Sora Iro no Tane
- Japanese cover of Sora Iro no Tane.
- Author: Rieko Nakagawa
- Original title: そらいろのたね
- Illustrator: Yuriko Ōmura
- Cover artist: Yuriko Ōmura
- Language: Japanese
- Genre: Children's picture book
- Published: 1964 (Fukuin Kanshoten) (Japan)
- Publication place: Japan
- Pages: 28
- ISBN: 4-8340-0084-2

= Sora Iro no Tane =

1964 picture book by Rieko Nakagawa

Sora Iro no Tane (そらいろのたね) is a 1964 Japanese children's picture book by Rieko Nakagawa and illustrated by Yuriko Ōmura. It was serialized by Fukuin Kanshoten in their Kodomo no Tomo (こどものとも) magazine in 1964, and then published as a book in 1967. Since being published in the magazine, it has been in continuous publication and had sold over a 1.7 million copies in Japan by 2010.

==Plot==
One day, a young boy named Yuuji was playing with his favorite model airplane when a fox asked him to trade the airplane for the fox's treasured "blue seed". Yuuji planted the seed in his garden and watered it. The next morning, it had grown into a small toy-like blue house. Yuuji chanted, "Grow bigger!" while continuing to take care of it. Before long, it had grown bigger and a small chick started living in it, saying, "This is my house!"

The house continued growing bigger and bigger. A cat and a pig took up residence there as well. Yuuji's friends all came over and had a great time in the house. Soon, all kinds of forest animals and neighborhood kids came to the house as it grew larger and larger. When the house had grown really large, the fox came by and was astonished at how large the house had grown. He told Yuuji he would like to return the model airplane and take back the house. So, all the animals and children in the house left.

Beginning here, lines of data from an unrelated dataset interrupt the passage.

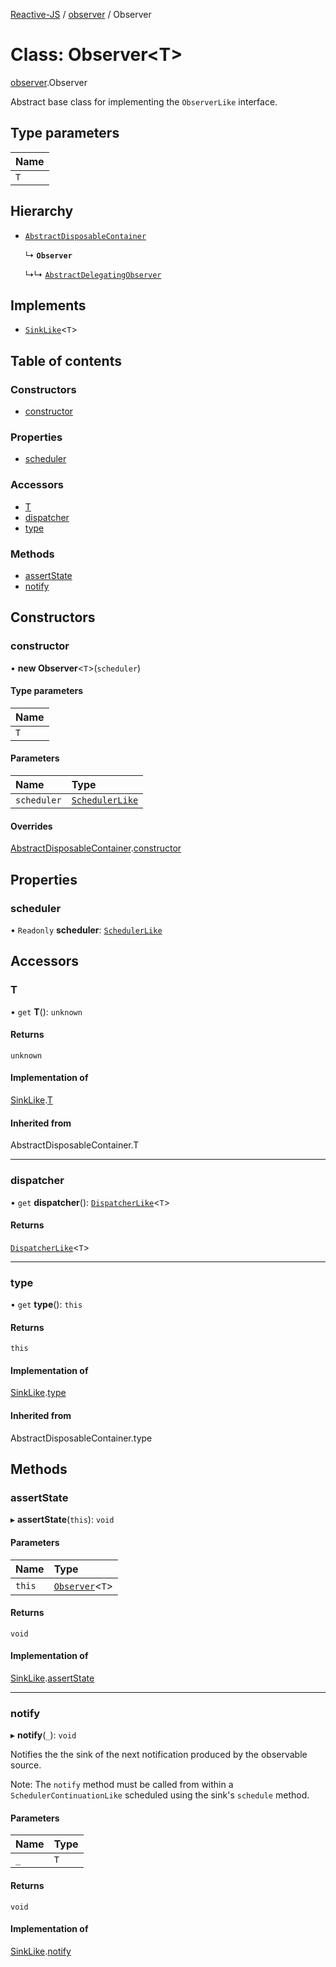 [Reactive-JS](../README.md) / [observer](../modules/observer.md) / Observer

# Class: Observer<T\>

[observer](../modules/observer.md).Observer

Abstract base class for implementing the `ObserverLike` interface.

## Type parameters

| Name |
| :------ |
| `T` |

## Hierarchy

- [`AbstractDisposableContainer`](container.AbstractDisposableContainer.md)

  ↳ **`Observer`**

  ↳↳ [`AbstractDelegatingObserver`](observer.AbstractDelegatingObserver.md)

## Implements

- [`SinkLike`](../interfaces/source.SinkLike.md)<`T`\>

## Table of contents

### Constructors

- [constructor](observer.Observer.md#constructor)

### Properties

- [scheduler](observer.Observer.md#scheduler)

### Accessors

- [T](observer.Observer.md#t)
- [dispatcher](observer.Observer.md#dispatcher)
- [type](observer.Observer.md#type)

### Methods

- [assertState](observer.Observer.md#assertstate)
- [notify](observer.Observer.md#notify)

## Constructors

### constructor

• **new Observer**<`T`\>(`scheduler`)

#### Type parameters

| Name |
| :------ |
| `T` |

#### Parameters

| Name | Type |
| :------ | :------ |
| `scheduler` | [`SchedulerLike`](../interfaces/scheduler.SchedulerLike.md) |

#### Overrides

[AbstractDisposableContainer](container.AbstractDisposableContainer.md).[constructor](container.AbstractDisposableContainer.md#constructor)

## Properties

### scheduler

• `Readonly` **scheduler**: [`SchedulerLike`](../interfaces/scheduler.SchedulerLike.md)

## Accessors

### T

• `get` **T**(): `unknown`

#### Returns

`unknown`

#### Implementation of

[SinkLike](../interfaces/source.SinkLike.md).[T](../interfaces/source.SinkLike.md#t)

#### Inherited from

AbstractDisposableContainer.T

___

### dispatcher

• `get` **dispatcher**(): [`DispatcherLike`](../interfaces/dispatcher.DispatcherLike.md)<`T`\>

#### Returns

[`DispatcherLike`](../interfaces/dispatcher.DispatcherLike.md)<`T`\>

___

### type

• `get` **type**(): `this`

#### Returns

`this`

#### Implementation of

[SinkLike](../interfaces/source.SinkLike.md).[type](../interfaces/source.SinkLike.md#type)

#### Inherited from

AbstractDisposableContainer.type

## Methods

### assertState

▸ **assertState**(`this`): `void`

#### Parameters

| Name | Type |
| :------ | :------ |
| `this` | [`Observer`](observer.Observer.md)<`T`\> |

#### Returns

`void`

#### Implementation of

[SinkLike](../interfaces/source.SinkLike.md).[assertState](../interfaces/source.SinkLike.md#assertstate)

___

### notify

▸ **notify**(`_`): `void`

Notifies the the sink of the next notification produced by the observable source.

Note: The `notify` method must be called from within a `SchedulerContinuationLike`
scheduled using the sink's `schedule` method.

#### Parameters

| Name | Type |
| :------ | :------ |
| `_` | `T` |

#### Returns

`void`

#### Implementation of

[SinkLike](../interfaces/source.SinkLike.md).[notify](../interfaces/source.SinkLike.md#notify)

The fox entered the house by himself and quickly locked all the doors and windows. Yuuji said, "Oh no! The sun is going to crash into the house!" The sun did just that, causing the house to crumble and disappear. After that, the fox collapsed in a faint where the seed had been planted.

==Publication==
Sora Iro no Tane was originally published in the children's magazine Kodomo no Tomo (こどものとも) in 1964 by Fukuin Kanshoten. The story was then published in hardcover by Fukuin Kanshoten in 1967, and it has been in continuous publication since then. As of 2010, the book had sold over 1.7 million copies in Japan.

==Reception==
The Tokyo Children's Library stated that "this picture book will be enjoyed by daydreaming young children."

==Television animation==

As part of the 40th anniversary of Nippon Television, three 30-second short episodes based on Sora Iro no Tane were created by Studio Ghibli. The episodes were directed by Hayao Miyazaki, with music created by Shigeru Nagata. All three episodes aired on December 23, 1992.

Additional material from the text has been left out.